There are many different types of map and each type is designed to show particular things. However, every map is an attempt to describe the spatial relationships of chosen features. These might be physical features such as county boundaries, mountains, motorways and the location of towns and cities. Other types of map might be designed to show social or economic information such population density, public transport routes and the location of particular industries.
In modern times, maps are used for decision making and planning purposes in many areas of activity. Flood control, mineral exploration, housing, education, environment, industry, and health are among the almost limitless examples. Obviously, making decisions in these areas requires the consideration of many different types of information. The information comes from various sources. Each of these sources is referred to as geographical information system (GIS) and the data provided is known as geo-spatial data. Clearly it would be extremely useful for decision makers if the data from these various sources could be displayed at the same time on one map. This is exactly what the GeoHive service from OSi offers. In this lesson we will describe GeoHive and learn how to use it to make an important decision.
What is GeoHive?
GeoHive is a web platform (www.geohive.ie) that allows the user to combine chosen sets of geo-spatial data on a map. These data sets can be placed on, and taken off, the map in layers. This process is known as layered mapping.
Using layered mapping
Assume you are moving to a new location and need to know about the schools in the area and how they are served by public transport. The first thing to do is to log in to GeoHive, click the menu button on the top right and select the Make Your Map option. This brings you to the ‘Map Viewer’ where you will see a map of Ireland. Using the ‘Data Catalogue’ on this page, you choose the first map you want to use.
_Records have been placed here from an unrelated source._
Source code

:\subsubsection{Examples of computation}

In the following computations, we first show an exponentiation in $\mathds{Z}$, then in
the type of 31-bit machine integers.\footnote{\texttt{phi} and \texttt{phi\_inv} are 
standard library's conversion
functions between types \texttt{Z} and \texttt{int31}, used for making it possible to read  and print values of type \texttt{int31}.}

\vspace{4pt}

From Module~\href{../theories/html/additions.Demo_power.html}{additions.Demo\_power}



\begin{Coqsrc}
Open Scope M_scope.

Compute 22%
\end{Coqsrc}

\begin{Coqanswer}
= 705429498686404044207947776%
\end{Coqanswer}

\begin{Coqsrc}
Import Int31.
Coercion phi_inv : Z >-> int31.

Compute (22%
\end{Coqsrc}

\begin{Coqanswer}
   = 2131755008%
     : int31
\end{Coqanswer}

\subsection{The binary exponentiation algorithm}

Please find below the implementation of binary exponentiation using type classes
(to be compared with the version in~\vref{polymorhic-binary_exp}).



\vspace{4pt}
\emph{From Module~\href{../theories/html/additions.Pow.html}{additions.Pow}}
This is called a basemap because it is the map on which the other data will be layered. You can select the location you want on a basemap. If necessary you can search for a location by entering its name, address or Eircode. You can also zoom in or out using the menu on the right hand side of the page. There are ten basemaps available, including aerial maps and historical maps from as far back as 1837. The most up to date basemap is called the GeoHive map and this is the one used in this lesson.